Tuttavia, non è sul tema coloniale (assai cocente ai tempi dell’autore), sul contrasto tra civile e incivile, progresso e selvatichezza, che Brook punta il dito. Semmai, sul mistero della storia (quella di chiunque), della vita, delle relazioni, del destino. E tanto più sul valore “curativo” della poesia e del teatro. Mentre i fatti si dipanano (il naufragio è andato a buon fine ma nessuno ha perso nemmeno un capello), mentre Miranda e Ferdinando scoprono l’Amore, mentre il passato viene rivelato nei suoi dettagli celati per anni, mentre le recriminazioni di Calibano si fanno sempre più esplicite e mentre la magia di Prospero, unica alternativa al male del mondo, depone le sue armi, si fa infatti strada, con lieve energia, l’idea che solo la Poesia possa redimere le colpe e aggiustare le storture del caso.

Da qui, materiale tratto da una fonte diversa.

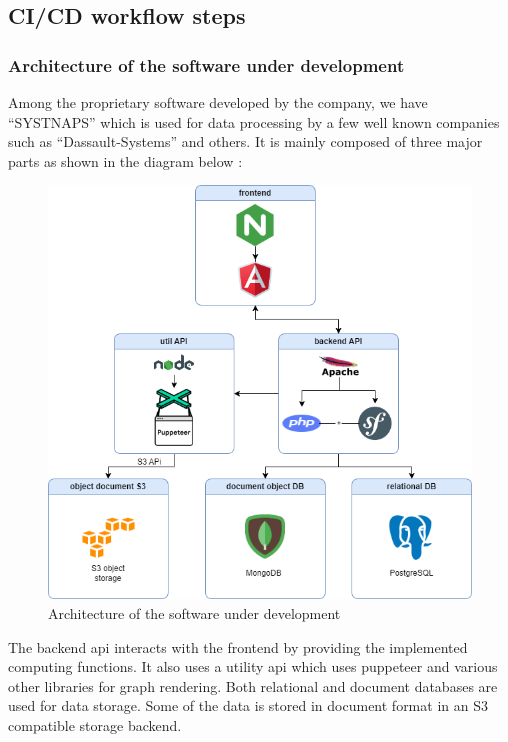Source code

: \subsection{CI/CD workflow steps }

\subsubsection{Architecture of the software under development }

Among the proprietary software developed by the company, we have “SYSTNAPS” which is used for data processing by a few well known companies such as “Dassault-Systems” and others. It is mainly composed of three major parts as shown in the diagram below : 

\begin{figure}[H]\centering
\includegraphics[width=1.0\textwidth,angle=00]{assets/f47.png}
\caption{Architecture of the software under development}
\label{fig:Architecture of the software under development}
\end{figure}

The backend api interacts with the frontend by providing the implemented computing functions. It also uses a utility api which uses puppeteer and various other libraries for graph rendering. Both relational and document databases are used for data storage. Some of the data is stored in document format in an S3 compatible storage backend.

E se a tratti, nel corso dello spettacolo, si è avvertito uno scricchiolìo nella compattezza dell’insieme, la scena finale arriva prodigiosa a farcene dimenticare. Luci alte in sala. Prospero perdona i suoi aguzzini. Attore e personaggio abbracciano idealmente il pubblico. La finzione si rompe. E allora viene da pensare che questa riscrittura da Shakespeare (il testo del lavoro, adattato dalla versione francese di The Tempest di William Shakespeare di Jean-Claude Carrière, è stato pubblicato il 4 novembre 2020 da Actes Sud-Papiers) ci voglia essenzialmente e ancora una volta ricordare come, dal palcoscenico-mondo del teatro, sia l’Arte il vero, solido, gancio cui l’umanità possa aggrapparsi per sentirsi realmente libera. Su questo gancio si appendono valori che uniscono, idee che legano culture e cuori, che annullano le barriere tra colonizzatori e colonizzati, schiavi e padroni. L’arte, di cui la magia è la massima espressione, permette a Prospero di perdonare. E non è forse proprio il perdono il dono più grande che l’uomo possa fare a se stesso?
Tempest Project
adattamento e messa in scena Peter Brook e Marie-Hélène Estienne
uno spettacolo nato da una ricerca su La Tempesta di William Shakespeare
con Sylvain Levitte, Paula Luna, Fabio Maniglio, Luca Maniglio, Jared McNeill, Ery Nzaramba
luci Philippe Vialatte
canzoni Harue Momoyama
produzione Centre International de Créations Théâtrales / Théâtre des Bouffes du Nord
coproduzioneThéâtre Gérard Philipe, centre dramatique national de Saint-Denis; Scène nationale Carré-Colonnes Bordeaux Métropole; Le Théâtre de Saint-Quentin-en-Yvelines – Scène Nationale; Le Carreau – Scène nationale de Forbach et dell’Est mosellan; Teatro Stabile del Veneto; Cercle des partenaires des Bouffes du Nord.
Romaeuropa Festival, Auditorium Parco della Musica, Sala Petrassi, Roma, dal 26 settembre al 1° ottobre 2023.